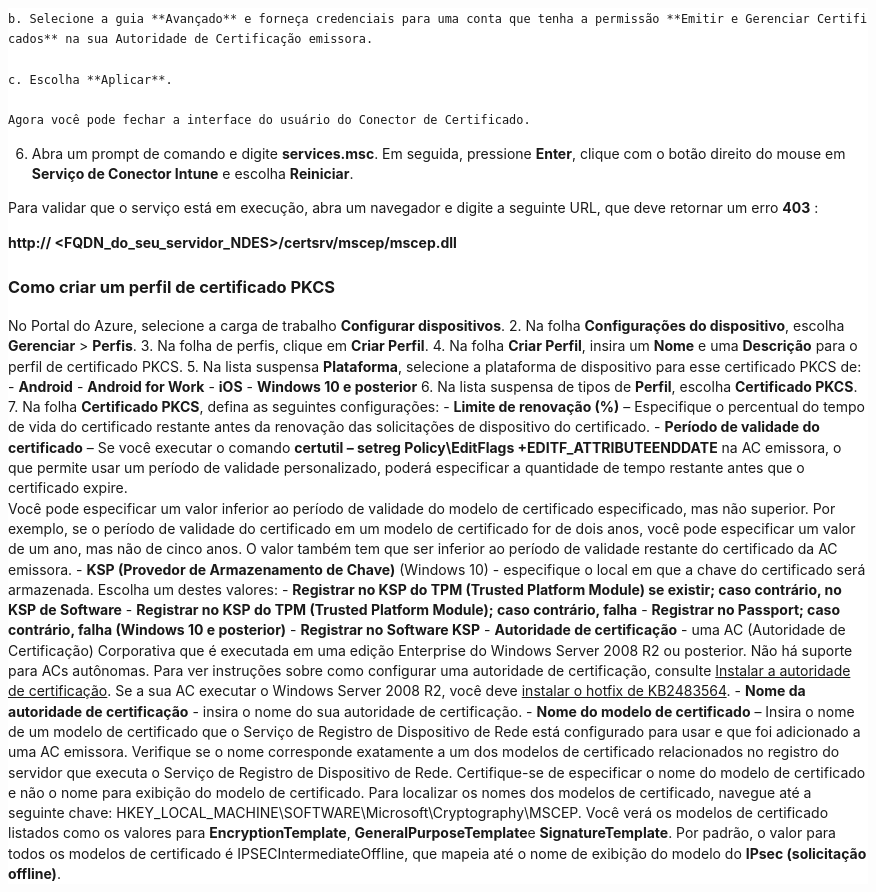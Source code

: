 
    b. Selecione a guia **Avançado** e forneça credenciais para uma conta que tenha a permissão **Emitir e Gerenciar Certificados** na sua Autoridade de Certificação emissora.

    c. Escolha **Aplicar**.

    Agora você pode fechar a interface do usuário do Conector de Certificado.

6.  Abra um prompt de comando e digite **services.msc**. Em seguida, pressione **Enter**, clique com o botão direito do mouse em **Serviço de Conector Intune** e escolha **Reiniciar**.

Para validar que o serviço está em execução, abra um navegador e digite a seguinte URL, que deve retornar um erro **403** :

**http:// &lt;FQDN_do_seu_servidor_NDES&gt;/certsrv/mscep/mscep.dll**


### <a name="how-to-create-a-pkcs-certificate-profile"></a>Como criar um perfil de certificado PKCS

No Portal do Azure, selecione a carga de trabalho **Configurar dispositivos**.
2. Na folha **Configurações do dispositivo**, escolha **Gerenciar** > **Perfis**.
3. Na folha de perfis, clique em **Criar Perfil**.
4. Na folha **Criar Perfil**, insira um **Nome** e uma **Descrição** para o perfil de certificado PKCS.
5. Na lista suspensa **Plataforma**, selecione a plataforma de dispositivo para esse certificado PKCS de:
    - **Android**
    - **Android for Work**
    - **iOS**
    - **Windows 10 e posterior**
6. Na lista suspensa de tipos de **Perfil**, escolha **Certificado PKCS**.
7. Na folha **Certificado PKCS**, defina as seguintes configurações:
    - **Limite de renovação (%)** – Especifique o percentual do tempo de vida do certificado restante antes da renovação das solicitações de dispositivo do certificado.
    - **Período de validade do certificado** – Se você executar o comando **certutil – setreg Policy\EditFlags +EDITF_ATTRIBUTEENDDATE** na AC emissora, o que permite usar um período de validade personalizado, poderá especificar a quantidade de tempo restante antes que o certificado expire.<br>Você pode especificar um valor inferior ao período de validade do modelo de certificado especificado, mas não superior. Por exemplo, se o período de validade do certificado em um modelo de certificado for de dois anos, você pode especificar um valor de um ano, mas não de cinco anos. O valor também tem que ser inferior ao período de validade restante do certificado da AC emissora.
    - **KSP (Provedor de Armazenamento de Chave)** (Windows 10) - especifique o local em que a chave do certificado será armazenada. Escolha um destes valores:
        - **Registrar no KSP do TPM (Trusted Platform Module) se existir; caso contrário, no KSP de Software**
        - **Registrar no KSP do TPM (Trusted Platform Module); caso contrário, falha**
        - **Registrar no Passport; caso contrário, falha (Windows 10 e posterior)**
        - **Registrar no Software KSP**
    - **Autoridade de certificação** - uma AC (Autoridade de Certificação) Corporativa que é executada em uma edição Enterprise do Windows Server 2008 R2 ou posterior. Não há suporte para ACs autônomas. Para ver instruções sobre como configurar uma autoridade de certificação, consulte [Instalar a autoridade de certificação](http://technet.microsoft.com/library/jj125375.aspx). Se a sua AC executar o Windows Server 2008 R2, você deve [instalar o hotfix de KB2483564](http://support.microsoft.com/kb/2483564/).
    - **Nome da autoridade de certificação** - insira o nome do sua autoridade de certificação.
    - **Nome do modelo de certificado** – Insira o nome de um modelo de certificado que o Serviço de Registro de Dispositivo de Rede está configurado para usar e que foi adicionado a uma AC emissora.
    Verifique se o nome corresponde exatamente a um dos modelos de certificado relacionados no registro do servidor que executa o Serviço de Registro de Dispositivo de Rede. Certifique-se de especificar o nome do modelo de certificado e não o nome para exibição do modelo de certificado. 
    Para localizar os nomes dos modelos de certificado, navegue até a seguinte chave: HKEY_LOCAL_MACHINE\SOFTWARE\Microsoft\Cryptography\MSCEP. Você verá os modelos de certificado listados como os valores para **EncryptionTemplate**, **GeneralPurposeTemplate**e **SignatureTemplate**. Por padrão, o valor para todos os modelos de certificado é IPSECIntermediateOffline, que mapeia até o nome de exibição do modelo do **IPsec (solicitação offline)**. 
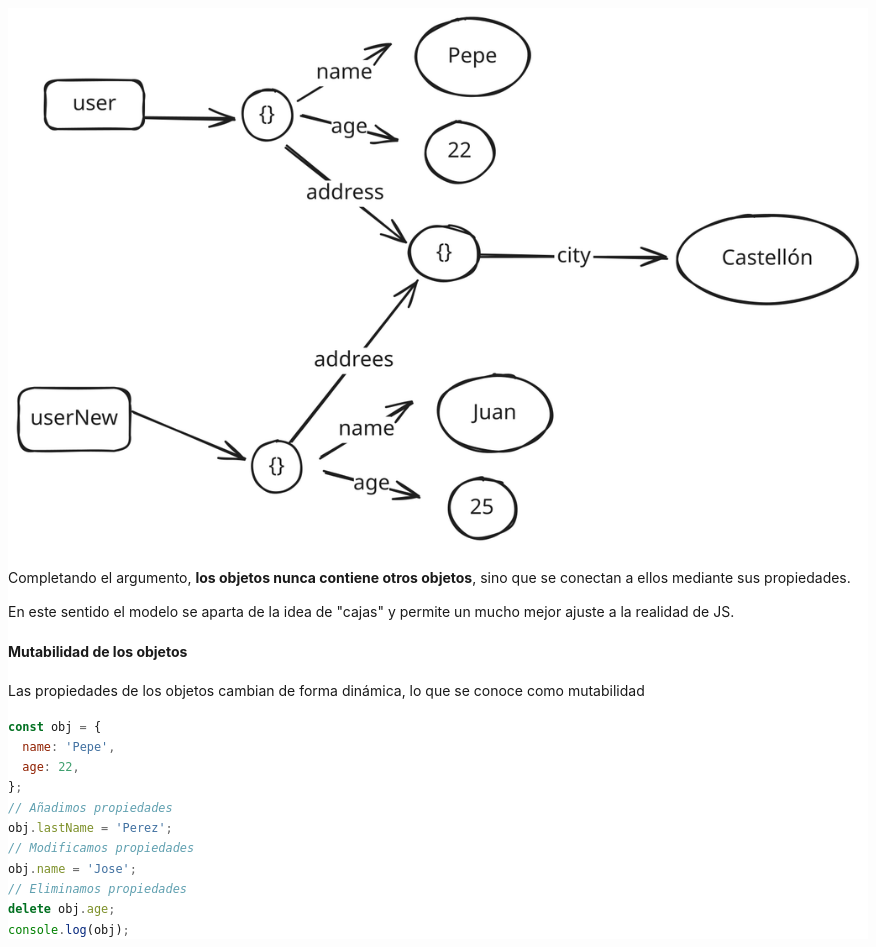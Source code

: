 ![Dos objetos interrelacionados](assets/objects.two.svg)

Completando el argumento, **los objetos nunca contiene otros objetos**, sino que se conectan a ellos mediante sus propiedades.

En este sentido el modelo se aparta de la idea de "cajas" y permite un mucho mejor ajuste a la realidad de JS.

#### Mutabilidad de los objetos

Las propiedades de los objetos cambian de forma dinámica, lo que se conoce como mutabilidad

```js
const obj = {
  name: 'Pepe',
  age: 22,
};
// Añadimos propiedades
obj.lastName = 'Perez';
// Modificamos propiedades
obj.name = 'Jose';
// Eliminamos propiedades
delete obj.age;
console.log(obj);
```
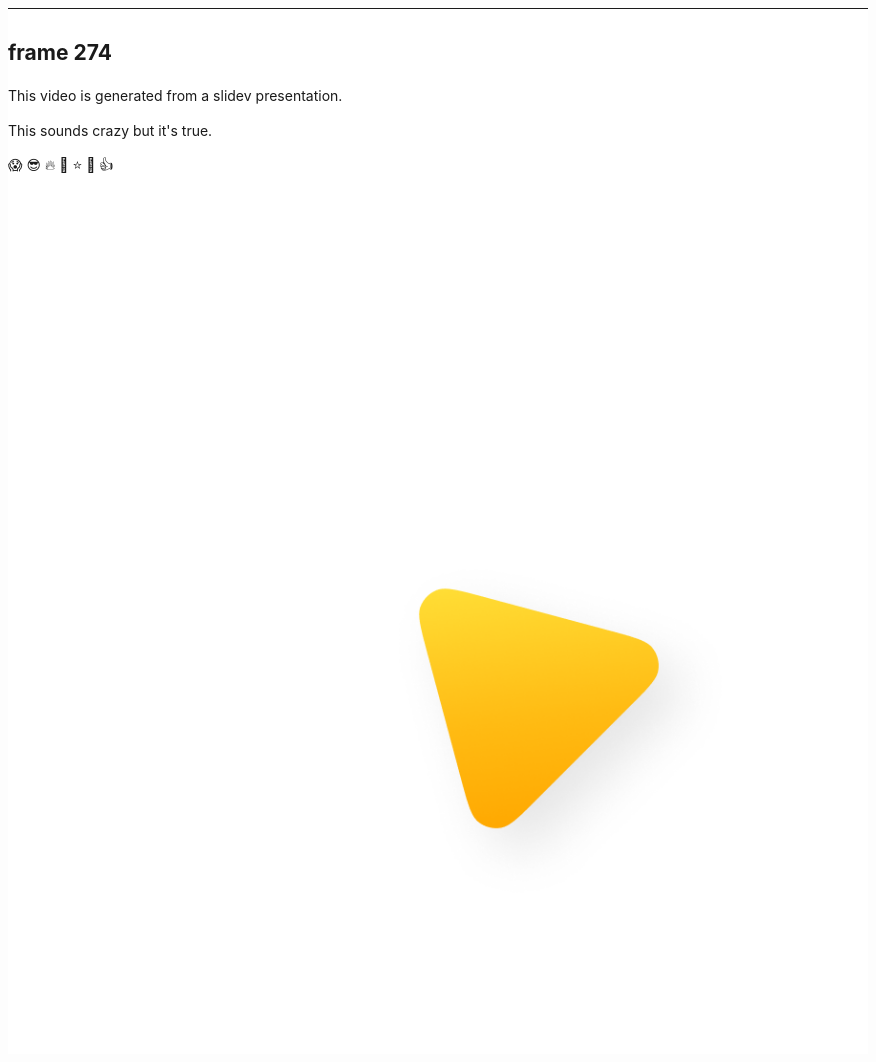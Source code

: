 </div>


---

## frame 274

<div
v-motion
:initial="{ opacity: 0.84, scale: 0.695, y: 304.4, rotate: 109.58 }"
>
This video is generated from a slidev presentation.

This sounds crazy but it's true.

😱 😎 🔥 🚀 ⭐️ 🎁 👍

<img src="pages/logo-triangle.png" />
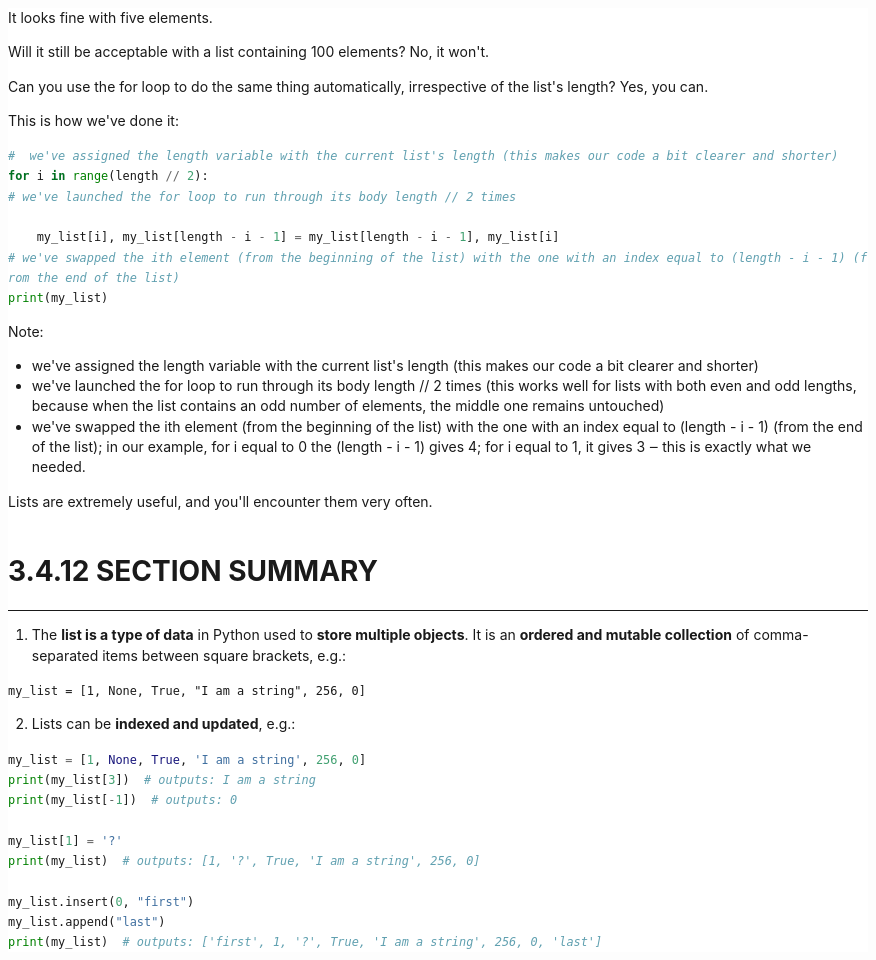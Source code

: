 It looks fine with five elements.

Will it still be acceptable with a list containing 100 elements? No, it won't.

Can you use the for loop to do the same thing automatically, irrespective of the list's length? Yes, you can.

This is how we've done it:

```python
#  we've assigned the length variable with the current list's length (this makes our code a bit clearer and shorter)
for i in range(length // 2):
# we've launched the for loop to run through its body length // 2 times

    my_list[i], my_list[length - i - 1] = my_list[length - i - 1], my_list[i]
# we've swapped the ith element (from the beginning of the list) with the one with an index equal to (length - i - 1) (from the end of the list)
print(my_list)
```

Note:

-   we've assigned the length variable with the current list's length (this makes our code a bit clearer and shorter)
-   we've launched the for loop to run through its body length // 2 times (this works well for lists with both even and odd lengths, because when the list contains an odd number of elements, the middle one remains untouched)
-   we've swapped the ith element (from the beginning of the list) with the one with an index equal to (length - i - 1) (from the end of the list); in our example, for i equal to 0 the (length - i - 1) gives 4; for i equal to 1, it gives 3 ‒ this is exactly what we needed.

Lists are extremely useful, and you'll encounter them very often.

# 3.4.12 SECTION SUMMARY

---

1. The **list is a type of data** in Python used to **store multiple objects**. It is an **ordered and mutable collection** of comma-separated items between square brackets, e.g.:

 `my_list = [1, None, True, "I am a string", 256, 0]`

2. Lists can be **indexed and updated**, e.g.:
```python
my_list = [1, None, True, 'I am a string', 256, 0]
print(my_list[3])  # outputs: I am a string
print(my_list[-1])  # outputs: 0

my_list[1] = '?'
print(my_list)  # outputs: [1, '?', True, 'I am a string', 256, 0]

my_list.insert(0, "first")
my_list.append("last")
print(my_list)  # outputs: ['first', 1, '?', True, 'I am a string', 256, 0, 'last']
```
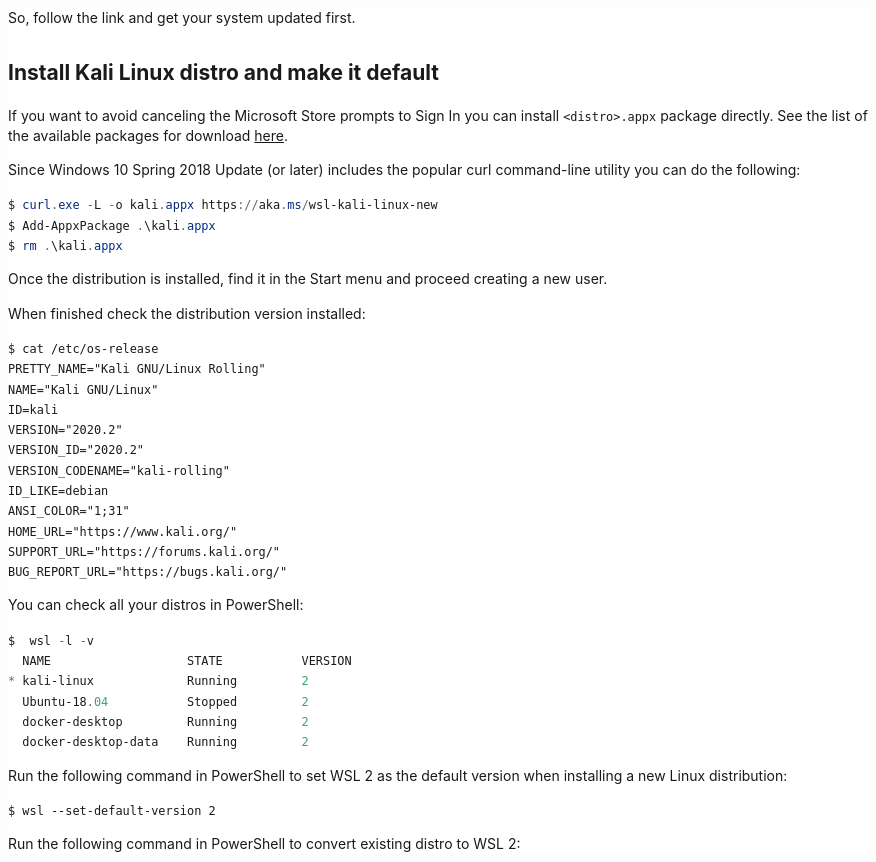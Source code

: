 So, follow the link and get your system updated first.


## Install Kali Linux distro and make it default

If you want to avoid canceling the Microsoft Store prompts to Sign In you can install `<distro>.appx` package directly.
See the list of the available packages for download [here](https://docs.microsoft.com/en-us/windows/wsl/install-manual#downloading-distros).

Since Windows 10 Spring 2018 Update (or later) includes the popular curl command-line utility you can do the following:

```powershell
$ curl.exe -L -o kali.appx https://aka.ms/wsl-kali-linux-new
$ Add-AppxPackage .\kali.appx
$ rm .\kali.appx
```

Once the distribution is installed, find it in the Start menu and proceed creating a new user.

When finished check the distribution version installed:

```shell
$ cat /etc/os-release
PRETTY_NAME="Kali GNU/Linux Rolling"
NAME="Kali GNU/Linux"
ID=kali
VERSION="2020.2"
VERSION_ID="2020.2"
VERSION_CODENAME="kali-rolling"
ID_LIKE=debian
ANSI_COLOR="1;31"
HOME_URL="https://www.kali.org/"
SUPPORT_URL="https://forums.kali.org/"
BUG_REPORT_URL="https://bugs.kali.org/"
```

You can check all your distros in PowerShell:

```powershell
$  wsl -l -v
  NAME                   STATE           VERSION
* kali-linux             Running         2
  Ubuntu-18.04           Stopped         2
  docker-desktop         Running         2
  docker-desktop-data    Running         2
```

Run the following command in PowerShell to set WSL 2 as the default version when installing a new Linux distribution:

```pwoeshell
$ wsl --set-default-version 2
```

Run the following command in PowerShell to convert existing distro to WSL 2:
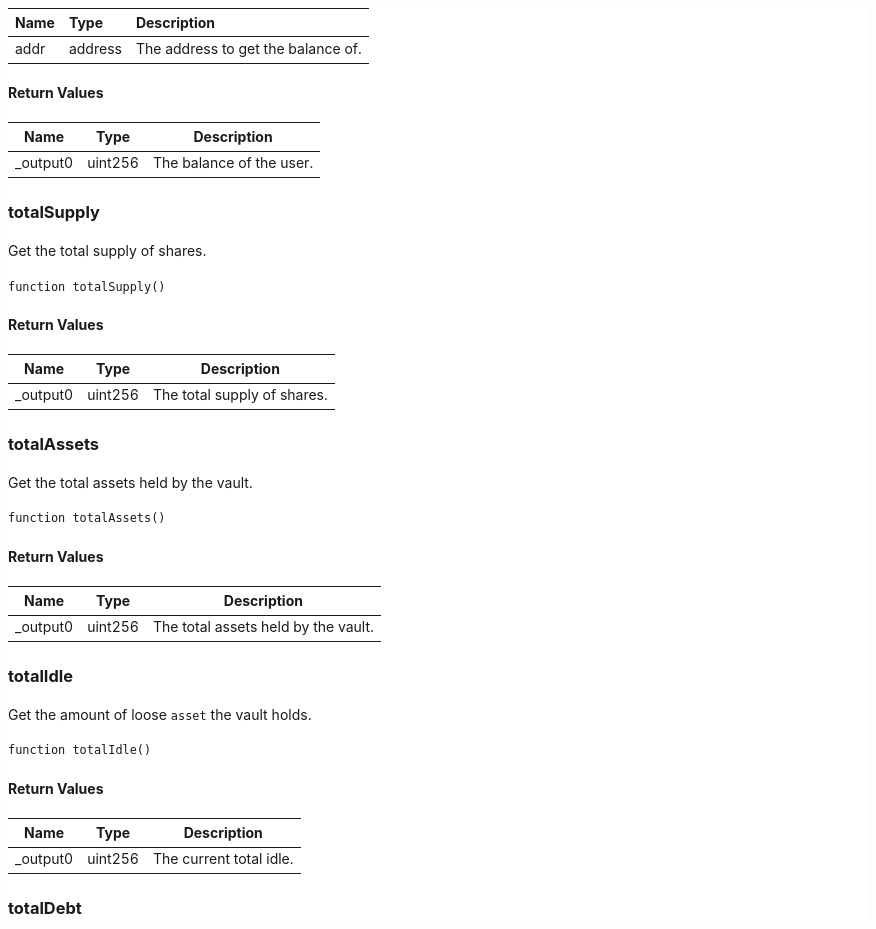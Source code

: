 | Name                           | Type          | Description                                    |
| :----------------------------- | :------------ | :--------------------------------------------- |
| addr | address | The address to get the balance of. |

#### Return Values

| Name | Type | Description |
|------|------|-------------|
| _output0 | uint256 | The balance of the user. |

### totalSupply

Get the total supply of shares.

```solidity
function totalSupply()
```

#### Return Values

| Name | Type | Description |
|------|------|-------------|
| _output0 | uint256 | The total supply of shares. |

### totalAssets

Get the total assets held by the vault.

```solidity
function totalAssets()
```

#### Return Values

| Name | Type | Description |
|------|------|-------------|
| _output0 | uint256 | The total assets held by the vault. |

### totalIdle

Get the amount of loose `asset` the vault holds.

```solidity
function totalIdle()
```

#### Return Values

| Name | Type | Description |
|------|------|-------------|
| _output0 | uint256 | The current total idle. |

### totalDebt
-------
=== Work to complete ===
In the records above, everything from the line with "- **Registrar no KSP do TPM (Trusted Platform Module);" down to the line with "Completando el argumento, **los" is to be set down exactly, both ends included, with no pictures and no other lines.

=== Exercise response ===
        - **Registrar no KSP do TPM (Trusted Platform Module); caso contrário, falha**
        - **Registrar no Passport; caso contrário, falha (Windows 10 e posterior)**
        - **Registrar no Software KSP**
    - **Autoridade de certificação** - uma AC (Autoridade de Certificação) Corporativa que é executada em uma edição Enterprise do Windows Server 2008 R2 ou posterior. Não há suporte para ACs autônomas. Para ver instruções sobre como configurar uma autoridade de certificação, consulte [Instalar a autoridade de certificação](http://technet.microsoft.com/library/jj125375.aspx). Se a sua AC executar o Windows Server 2008 R2, você deve [instalar o hotfix de KB2483564](http://support.microsoft.com/kb/2483564/).
    - **Nome da autoridade de certificação** - insira o nome do sua autoridade de certificação.
    - **Nome do modelo de certificado** – Insira o nome de um modelo de certificado que o Serviço de Registro de Dispositivo de Rede está configurado para usar e que foi adicionado a uma AC emissora.
    Verifique se o nome corresponde exatamente a um dos modelos de certificado relacionados no registro do servidor que executa o Serviço de Registro de Dispositivo de Rede. Certifique-se de especificar o nome do modelo de certificado e não o nome para exibição do modelo de certificado. 
    Para localizar os nomes dos modelos de certificado, navegue até a seguinte chave: HKEY_LOCAL_MACHINE\SOFTWARE\Microsoft\Cryptography\MSCEP. Você verá os modelos de certificado listados como os valores para **EncryptionTemplate**, **GeneralPurposeTemplate**e **SignatureTemplate**. Por padrão, o valor para todos os modelos de certificado é IPSECIntermediateOffline, que mapeia até o nome de exibição do modelo do **IPsec (solicitação offline)**. 
Source code

: ![Dos objetos interrelacionados](assets/objects.two.svg)

Completando el argumento, **los objetos nunca contiene otros objetos**, sino que se conectan a ellos mediante sus propiedades.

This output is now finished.